NoSQL Zone is brought to you in partnership with:

Max De Marzi, is a seasoned web developer. He started building websites in 1996 and has worked with Ruby on Rails since 2006. The web forced Max to wear many hats and master a wide range of technologies. He can be a system admin, database developer, graphic designer, back-end engineer and data scientist in the course of one afternoon. Max is a graph database enthusiast. He built the Neography Ruby Gem, a rest api wrapper to the Neo4j Graph Database. He is addicted to learning new things, loves a challenge and finding pragmatic solutions. Max is very easy to work with, focuses under pressure and has the patience of a rock. Max is a DZone MVB and is not an employee of DZone and has posted 60 posts at DZone. You can read more from them at their website. View Full User Profile

Permission Resolution with Neo4j - Part 1

03.19.2013
| 2530 views |
  • submit to reddit

i_can_haz_permissions

People produce a lot of content. Messages, text files, spreadsheets, presentations, reports, financials, etc, the list goes on. Usually organizations want to have a repository of all this content centralized somewhere (just in case a laptop breaks, gets lost or stolen for example). This leads to some kind of grouping and permission structure. You don’t want employees seeing each other’s HR records, unless they work for HR, same for Payroll, or unreleased quarterly numbers, etc.

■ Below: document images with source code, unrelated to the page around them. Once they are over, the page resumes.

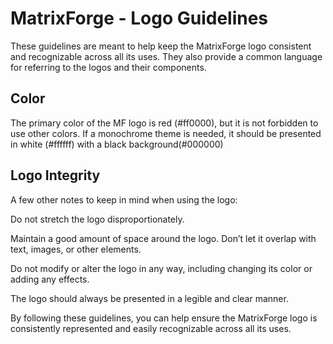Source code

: # MatrixForge - Logo Guidelines

These guidelines are meant to help keep the MatrixForge logo consistent and recognizable across all its uses. They also provide a common language for referring to the logos and their components.

## Color
The primary color of the MF logo is red (#ff0000), but it is not forbidden to use other colors. If a monochrome theme is needed, it should be presented in white (#ffffff) with a black background(#000000) 

## Logo Integrity
A few other notes to keep in mind when using the logo:

Do not stretch the logo disproportionately.

Maintain a good amount of space around the logo. Don’t let it overlap with text, images, or other elements.

Do not modify or alter the logo in any way, including changing its color or adding any effects.

The logo should always be presented in a legible and clear manner.

By following these guidelines, you can help ensure the MatrixForge logo is consistently represented and easily recognizable across all its uses.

As this data grows it no longer becomes easy to simply navigate and a search engine is required to make sense of it all.

But what if your search engine returns 1000 results for a query and the user doing the search is supposed to only have access to see 4 things? How do you handle this? Check the user permissions on each file realtime? Slow. Pre-calculate all document permissions for a user on login? Slow and what if new documents are created or permissions change between logins? Does the system scale at 1M documents, 10M documents, 100M documents?

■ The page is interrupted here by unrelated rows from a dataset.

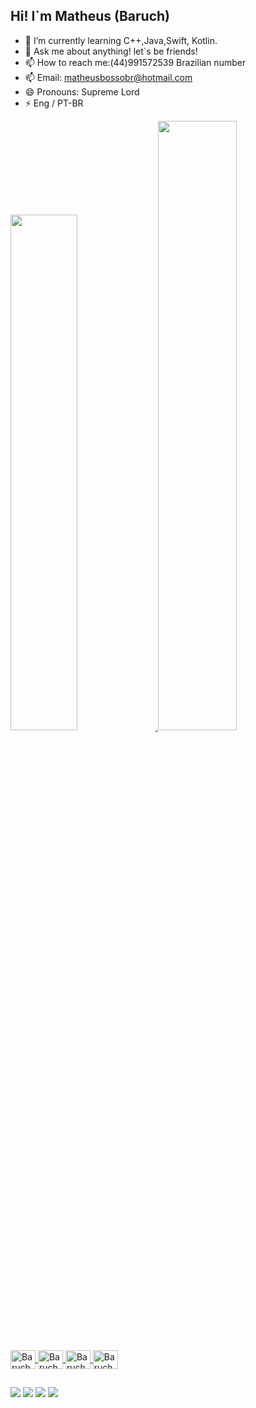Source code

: ## Hi! I`m Matheus (Baruch)
- 🌱 I’m currently learning C++,Java,Swift, Kotlin.
- 💬 Ask me about anything! let`s be friends! 
- 📫 How to reach me:(44)991572539 Brazilian number
- 📫 Email: matheusbossobr@hotmail.com 
- 😄 Pronouns: Supreme Lord
- ⚡ Eng / PT-BR


 <div>
  <a href="https://github.com/BaruchManiac">
  <img width="46%" src="https://github-readme-stats.vercel.app/api?username=BaruchManiac&show_icons=true&theme=algolia&include_all_commits=true&count_private=true"/>
  <img width="50%" src="https://github-readme-stats.vercel.app/api/top-langs/?username=BaruchManiac&layout=compact&langs_count=16&theme=algolia"/>
</div>
<div style="display: inline_block"><br>
   <img align="center" alt="Baruch-C++" height="30" width="40" src="https://cdn.jsdelivr.net/gh/devicons/devicon@latest/icons/cplusplus/cplusplus-original.svg">
   <img align="center" alt="Baruch-Java" height="30" width="40" src="https://cdn.jsdelivr.net/gh/devicons/devicon@latest/icons/java/java-original.svg" >
   <img align="center" alt="Baruch-Swift" height="30" width="40" src="https://cdn.jsdelivr.net/gh/devicons/devicon@latest/icons/swift/swift-original.svg">
   <img align="center" alt="Baruch-Kotlin" height="30" width="40" src="https://cdn.jsdelivr.net/gh/devicons/devicon@latest/icons/kotlin/kotlin-original.svg">
          
            
</div>

 ##
 
<div> 
  <a href="https://www.instagram.com/matheus.bosso1/?hl=pt-br" target="_blank"><img src="https://img.shields.io/badge/-Instagram-%23E4405F?style=for-the-badge&logo=instagram&logoColor=white" target="_blank"></a>
  <a href = "mailto:matheusbossobr@hotmail.com"><img src="https://img.shields.io/badge/Microsoft_Outlook-0078D4?style=for-the-badge&logo=microsoft-outlook&logoColor=white"></a>
  <a href="https://www.linkedin.com/in/bossobaruch/" target="_blank"><img src="https://img.shields.io/badge/-LinkedIn-%230077B5?style=for-the-badge&logo=linkedin&logoColor=white" target="_blank"></a> 
  <a href="https://wa.me/5544991572539" target="_blank"><img src="https://img.shields.io/badge/WhatsApp-25D366?style=for-the-badge&logo=whatsapp&logoColor=white" target="_blank"></a> 
 
</div>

In the Neo4j data modeling examples there is a solution using a graph.

ACL

Users have direct permissions to documents (or folders), or via groups. Folders can have many child documents, which can have many child documents and “turtles all the way down”.

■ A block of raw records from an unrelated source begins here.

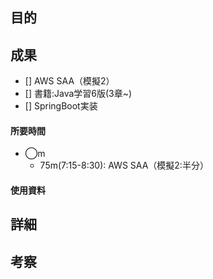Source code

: ## 目的
<!-- 目的(〜を知りたい/〜を実装したい) -->

## 成果
<!-- 成果(できたこと/できなかったこと) -->
- [] AWS SAA（模擬2）
- [] 書籍:Java学習6版(3章~)
- [] SpringBoot実装

#### 所要時間
- ◯m
  - 75m(7:15-8:30): AWS SAA（模擬2:半分）
#### 使用資料
<!-- 使用資料(教材/書籍/ワークシート/Youtube) -->

## 詳細
<!-- 詳細(キーワード/プロセス//具体例を挙げる/今回の課題解決を今後に繋げられる形で記録) -->


## 考察
<!-- 考察(今後の展望/) -->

Having them in a graph makes it easy to:

  • Find all files in the directory structure
  • What files are owned by whom?
  • Who has access to a File?
  • … and so on

So back to our question. What if the search engine returned 1000 records and we needed to see which of these the user has access to. How can we do this in the graph?

Not by starting from the User and traversing to all the possible documents the user has access to (since this could take a very long time in a 100M document graph). Instead we will start with the documents and see if they have a direct permission relationship to the user or the groups the user belongs to. We do this for all the documents, and for those which we don’t have a direct relationship, we move up to the parent folder and try it again. We’ll be smart and merge any documents who share the same parent to reduce the number of checks. Doing it this way, we will traverse thousands of relationships (instead of millions) depending on how deep the document structure goes.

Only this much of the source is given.